Monolithic Architecture (Single Unit)
Monolithic architecture could be defined as the first architecture. Simple and tightly-coupled applications, they are executed in a single application layer and group all functionalities in the same one.
If, for example, we want to access another service or system through an API, we must develop business logic as well as error management and so on in the application itself. The following diagram shows a simple example of monolithic architecture on Customer Relationship Management.
For small architectures, they work well, but when the architecture grows, the application is more complex to manage and refactor. In addition, it makes continuous integration more complicated to carry out, making the DevOps process almost impossible to accomplish.
The communication between resources and/or applications is direct without any other middleware/ESB intervening. It even increases the level of difficulty when it comes to implementing communication with a web service in some languages such as Java, where the connection with a SOAP service is complex.
SOA Architecture (Coarse-Grained)
SOA (Service-Oriented) architecture already allows for greater decoupling and therefore evolution to a more diversified architecture, or as they call it, coarse-grained.
This is the original architecture of Mulesoft, the ESB that allows to centralize all the business logic and allows the connection between services and applications regardless of their technology or language in a fast and simple way.
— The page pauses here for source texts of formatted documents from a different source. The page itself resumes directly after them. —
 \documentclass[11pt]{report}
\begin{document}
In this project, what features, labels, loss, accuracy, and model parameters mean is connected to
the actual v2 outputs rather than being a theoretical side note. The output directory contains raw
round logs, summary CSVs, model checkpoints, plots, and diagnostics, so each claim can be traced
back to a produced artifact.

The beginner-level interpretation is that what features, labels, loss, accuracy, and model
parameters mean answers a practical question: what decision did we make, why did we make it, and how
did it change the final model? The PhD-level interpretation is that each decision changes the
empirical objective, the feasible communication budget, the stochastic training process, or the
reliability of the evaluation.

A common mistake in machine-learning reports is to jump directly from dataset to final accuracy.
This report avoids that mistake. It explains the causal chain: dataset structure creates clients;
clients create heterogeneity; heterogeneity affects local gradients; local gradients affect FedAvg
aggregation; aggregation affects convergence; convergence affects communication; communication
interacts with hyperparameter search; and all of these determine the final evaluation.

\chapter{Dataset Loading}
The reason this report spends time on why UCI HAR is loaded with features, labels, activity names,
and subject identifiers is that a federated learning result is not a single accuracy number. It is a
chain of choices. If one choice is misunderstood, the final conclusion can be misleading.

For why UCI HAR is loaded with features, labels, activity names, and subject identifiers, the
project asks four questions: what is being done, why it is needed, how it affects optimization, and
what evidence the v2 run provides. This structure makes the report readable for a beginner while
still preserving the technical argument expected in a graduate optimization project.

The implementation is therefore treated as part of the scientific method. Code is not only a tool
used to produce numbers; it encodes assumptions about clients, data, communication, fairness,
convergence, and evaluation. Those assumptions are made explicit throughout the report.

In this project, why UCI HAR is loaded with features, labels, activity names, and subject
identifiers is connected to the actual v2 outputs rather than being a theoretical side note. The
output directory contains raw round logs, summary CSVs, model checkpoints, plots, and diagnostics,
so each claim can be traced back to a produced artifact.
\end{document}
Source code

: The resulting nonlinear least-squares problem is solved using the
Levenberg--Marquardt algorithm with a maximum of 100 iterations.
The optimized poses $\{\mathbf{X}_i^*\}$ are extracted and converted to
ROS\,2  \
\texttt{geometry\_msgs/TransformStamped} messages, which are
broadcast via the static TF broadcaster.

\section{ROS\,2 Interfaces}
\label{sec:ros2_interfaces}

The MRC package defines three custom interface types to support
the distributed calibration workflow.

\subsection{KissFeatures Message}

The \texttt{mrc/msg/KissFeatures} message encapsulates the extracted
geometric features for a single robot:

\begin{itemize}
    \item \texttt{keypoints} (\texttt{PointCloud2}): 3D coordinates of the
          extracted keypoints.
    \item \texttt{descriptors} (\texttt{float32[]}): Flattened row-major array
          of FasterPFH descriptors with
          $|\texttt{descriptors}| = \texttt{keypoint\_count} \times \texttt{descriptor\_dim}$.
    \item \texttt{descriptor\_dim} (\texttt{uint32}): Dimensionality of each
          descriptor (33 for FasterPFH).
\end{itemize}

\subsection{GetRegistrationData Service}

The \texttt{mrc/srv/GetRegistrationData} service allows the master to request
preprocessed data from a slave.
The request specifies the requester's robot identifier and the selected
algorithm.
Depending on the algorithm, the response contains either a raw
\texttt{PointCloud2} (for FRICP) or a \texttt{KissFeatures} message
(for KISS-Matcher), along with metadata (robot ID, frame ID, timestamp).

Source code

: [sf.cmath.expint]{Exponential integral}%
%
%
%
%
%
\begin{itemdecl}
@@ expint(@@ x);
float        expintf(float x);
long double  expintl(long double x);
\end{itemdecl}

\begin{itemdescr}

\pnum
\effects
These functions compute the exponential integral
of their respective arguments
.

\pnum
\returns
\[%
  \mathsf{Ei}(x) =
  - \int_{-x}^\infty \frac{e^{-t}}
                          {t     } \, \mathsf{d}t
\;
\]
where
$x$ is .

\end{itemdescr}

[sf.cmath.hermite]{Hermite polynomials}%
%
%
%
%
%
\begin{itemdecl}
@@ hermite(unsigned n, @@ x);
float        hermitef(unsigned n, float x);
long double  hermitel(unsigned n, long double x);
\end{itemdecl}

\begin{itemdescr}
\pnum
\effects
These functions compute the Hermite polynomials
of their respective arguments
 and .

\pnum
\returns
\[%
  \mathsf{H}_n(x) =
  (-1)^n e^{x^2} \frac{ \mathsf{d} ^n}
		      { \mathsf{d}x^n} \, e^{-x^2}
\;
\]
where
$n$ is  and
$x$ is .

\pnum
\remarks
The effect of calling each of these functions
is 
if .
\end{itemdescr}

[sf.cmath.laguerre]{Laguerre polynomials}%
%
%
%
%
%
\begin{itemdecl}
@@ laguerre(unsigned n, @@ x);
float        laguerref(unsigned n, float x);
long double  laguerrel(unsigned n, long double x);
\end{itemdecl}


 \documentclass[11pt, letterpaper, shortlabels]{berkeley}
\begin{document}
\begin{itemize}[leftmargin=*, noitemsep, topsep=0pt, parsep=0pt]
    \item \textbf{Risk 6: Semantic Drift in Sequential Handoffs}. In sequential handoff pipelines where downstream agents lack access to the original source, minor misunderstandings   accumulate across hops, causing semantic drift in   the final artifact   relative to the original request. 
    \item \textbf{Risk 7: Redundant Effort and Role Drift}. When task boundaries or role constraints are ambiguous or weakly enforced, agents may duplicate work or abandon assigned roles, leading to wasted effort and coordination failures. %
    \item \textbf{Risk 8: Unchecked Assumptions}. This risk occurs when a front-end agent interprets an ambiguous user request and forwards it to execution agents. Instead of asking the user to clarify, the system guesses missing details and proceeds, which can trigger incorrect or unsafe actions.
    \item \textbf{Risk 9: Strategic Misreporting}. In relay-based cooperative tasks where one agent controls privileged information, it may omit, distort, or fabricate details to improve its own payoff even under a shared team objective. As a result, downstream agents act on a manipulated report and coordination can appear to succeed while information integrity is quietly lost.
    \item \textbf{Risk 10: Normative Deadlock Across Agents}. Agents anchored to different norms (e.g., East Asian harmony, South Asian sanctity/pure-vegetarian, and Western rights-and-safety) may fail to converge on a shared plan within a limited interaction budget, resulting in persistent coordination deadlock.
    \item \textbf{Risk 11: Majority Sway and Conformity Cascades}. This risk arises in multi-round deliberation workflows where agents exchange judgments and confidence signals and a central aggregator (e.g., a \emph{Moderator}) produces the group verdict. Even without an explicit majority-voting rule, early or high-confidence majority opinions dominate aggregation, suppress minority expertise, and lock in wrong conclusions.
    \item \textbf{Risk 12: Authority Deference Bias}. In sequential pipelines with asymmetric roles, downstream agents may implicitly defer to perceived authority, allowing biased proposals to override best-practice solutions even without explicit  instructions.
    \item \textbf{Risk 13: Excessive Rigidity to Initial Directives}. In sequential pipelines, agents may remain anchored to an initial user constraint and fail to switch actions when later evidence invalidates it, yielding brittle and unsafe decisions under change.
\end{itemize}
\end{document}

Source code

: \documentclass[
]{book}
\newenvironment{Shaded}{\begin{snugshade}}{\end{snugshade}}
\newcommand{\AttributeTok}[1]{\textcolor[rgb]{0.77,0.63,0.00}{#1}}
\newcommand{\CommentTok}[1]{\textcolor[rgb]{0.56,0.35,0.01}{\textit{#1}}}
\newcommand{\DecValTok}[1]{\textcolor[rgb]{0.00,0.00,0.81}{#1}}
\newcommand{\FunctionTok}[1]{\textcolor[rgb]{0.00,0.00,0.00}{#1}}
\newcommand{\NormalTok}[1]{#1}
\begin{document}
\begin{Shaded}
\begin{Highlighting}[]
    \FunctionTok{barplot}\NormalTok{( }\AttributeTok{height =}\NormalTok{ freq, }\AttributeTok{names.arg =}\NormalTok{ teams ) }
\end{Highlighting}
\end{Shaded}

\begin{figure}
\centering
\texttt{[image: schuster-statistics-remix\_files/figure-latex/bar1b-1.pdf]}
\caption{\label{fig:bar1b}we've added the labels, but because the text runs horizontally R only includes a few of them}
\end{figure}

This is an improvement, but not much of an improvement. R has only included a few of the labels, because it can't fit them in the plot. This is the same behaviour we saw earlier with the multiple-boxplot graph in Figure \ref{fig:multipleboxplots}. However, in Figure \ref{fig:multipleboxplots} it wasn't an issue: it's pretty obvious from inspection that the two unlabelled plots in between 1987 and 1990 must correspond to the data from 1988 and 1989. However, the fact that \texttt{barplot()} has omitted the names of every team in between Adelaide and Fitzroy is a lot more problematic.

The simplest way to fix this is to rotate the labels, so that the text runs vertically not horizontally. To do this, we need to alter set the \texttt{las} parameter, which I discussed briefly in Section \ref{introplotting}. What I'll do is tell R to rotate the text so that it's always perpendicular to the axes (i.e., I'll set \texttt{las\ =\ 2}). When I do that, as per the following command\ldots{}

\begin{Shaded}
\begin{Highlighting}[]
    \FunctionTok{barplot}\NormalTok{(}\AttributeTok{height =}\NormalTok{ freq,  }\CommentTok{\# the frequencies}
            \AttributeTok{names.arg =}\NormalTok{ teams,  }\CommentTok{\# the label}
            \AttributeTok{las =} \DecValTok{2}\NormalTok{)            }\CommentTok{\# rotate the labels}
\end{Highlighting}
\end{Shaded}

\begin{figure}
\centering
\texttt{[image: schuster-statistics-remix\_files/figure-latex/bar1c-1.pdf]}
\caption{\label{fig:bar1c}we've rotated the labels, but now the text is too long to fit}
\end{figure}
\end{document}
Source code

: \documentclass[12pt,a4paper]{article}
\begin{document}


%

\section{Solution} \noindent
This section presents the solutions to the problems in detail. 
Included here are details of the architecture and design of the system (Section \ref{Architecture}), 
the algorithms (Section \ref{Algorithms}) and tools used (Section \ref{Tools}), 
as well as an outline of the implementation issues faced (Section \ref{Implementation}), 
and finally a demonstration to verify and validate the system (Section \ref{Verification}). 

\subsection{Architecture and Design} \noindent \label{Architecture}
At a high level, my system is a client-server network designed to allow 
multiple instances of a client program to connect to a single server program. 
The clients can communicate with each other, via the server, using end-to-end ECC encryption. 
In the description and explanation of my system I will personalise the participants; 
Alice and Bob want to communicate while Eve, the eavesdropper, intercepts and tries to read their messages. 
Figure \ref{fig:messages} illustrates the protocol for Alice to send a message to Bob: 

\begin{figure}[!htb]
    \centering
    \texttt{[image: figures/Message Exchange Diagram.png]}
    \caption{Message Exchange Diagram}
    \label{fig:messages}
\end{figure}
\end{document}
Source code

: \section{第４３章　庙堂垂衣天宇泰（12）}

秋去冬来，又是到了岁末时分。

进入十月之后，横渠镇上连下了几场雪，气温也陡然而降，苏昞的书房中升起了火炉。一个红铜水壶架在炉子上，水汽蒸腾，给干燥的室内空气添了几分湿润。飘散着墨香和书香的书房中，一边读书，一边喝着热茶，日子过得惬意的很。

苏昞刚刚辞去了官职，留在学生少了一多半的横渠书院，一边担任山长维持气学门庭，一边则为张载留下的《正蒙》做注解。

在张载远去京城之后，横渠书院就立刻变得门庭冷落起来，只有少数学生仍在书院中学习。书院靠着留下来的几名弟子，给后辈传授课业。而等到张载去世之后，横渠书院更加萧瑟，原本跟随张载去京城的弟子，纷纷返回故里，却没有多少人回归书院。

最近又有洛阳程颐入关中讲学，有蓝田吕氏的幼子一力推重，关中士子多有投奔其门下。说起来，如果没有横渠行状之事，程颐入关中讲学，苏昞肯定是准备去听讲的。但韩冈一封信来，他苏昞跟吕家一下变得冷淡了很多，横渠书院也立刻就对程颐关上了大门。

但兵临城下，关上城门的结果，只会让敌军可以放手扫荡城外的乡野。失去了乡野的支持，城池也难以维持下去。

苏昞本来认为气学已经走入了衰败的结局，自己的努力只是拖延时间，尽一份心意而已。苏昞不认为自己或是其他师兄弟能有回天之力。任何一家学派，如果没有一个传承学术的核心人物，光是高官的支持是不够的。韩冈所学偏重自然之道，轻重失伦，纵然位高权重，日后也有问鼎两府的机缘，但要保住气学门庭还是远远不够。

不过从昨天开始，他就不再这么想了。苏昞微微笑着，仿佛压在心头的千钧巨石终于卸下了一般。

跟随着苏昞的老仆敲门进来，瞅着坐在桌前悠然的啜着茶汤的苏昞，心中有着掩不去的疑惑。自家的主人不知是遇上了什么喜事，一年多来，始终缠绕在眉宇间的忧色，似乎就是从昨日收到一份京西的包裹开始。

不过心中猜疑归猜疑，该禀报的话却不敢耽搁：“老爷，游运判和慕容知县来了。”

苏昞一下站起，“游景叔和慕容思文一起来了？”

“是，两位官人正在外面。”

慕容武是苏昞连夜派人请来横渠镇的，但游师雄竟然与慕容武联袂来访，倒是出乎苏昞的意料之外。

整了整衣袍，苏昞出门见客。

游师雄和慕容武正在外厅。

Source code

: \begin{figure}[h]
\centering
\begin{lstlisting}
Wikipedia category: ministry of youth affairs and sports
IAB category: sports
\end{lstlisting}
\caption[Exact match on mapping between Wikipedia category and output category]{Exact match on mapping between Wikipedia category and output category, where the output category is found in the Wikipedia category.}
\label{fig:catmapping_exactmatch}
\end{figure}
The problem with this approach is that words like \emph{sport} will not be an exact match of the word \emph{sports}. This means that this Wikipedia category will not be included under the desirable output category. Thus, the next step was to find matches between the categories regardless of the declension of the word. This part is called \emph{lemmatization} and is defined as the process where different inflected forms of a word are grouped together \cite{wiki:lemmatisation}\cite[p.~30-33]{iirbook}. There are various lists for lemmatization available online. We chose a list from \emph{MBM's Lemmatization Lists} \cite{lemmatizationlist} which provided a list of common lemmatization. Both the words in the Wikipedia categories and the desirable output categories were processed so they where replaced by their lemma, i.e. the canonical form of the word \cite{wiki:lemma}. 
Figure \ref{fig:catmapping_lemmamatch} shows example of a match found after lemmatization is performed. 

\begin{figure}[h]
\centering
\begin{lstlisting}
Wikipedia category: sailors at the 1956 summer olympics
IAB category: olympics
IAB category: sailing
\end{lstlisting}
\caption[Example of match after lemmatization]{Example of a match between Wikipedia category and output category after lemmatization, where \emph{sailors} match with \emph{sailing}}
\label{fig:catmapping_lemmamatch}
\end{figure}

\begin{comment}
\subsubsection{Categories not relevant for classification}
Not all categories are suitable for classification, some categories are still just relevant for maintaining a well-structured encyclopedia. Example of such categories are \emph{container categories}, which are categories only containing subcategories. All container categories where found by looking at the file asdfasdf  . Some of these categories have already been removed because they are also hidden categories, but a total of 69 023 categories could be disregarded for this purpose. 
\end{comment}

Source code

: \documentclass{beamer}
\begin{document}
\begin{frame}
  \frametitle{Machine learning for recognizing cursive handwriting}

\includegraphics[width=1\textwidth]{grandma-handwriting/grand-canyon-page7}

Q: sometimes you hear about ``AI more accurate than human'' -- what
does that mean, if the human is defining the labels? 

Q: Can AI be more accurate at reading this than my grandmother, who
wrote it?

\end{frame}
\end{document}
Mulesoft offers Mule Runtime, similar to Apache Tomcat, which works as a servlet container, as defined in the following diagram.
In this way, we eliminate all the work and most of the business logic to the application with monolithic architecture. The ESB will be in charge of transforming the data, routing, accessing the necessary services, managing errors, etc. The source application will simply generate a message (if necessary) and send it to the ESB via HTTP request.
However, one problem persists, and that is that all the integrations deployed work on the same runtime by leading it to the coupling and to an architecture that continues to have monolithic nature. For example, when you apply a configuration in the runtime, it will be applied to all your deployed applications.
Microservice Architecture (Fine-Grained)
Finally, the fine-grained one. This architecture imitates SOA but with smaller and independent services. Microservices bring a lot of complexity to the architectural level as there are many small actors involved, but the advantage is that they are all isolated and independent.
The limits must be very clear, reducing it too much can end up with a very complex and excessive architecture. The use of microservices requires a great change of mentality, things must be simple, well documented, simple to execute. This is why a development cycle should also be proposed/used to execute, implement and evolve quickly.
Mulesoft has also evolved and is no longer just a middleware with SOA architecture, now also focuses on the architecture of microservices with its integration as a service (SaaS) platform, Anypoint Platform. In this way, through its Cloudhub storage platform (integrated with the Anypoint Platform), you can deploy applications so that they are automatically created in separate instances without realizing it.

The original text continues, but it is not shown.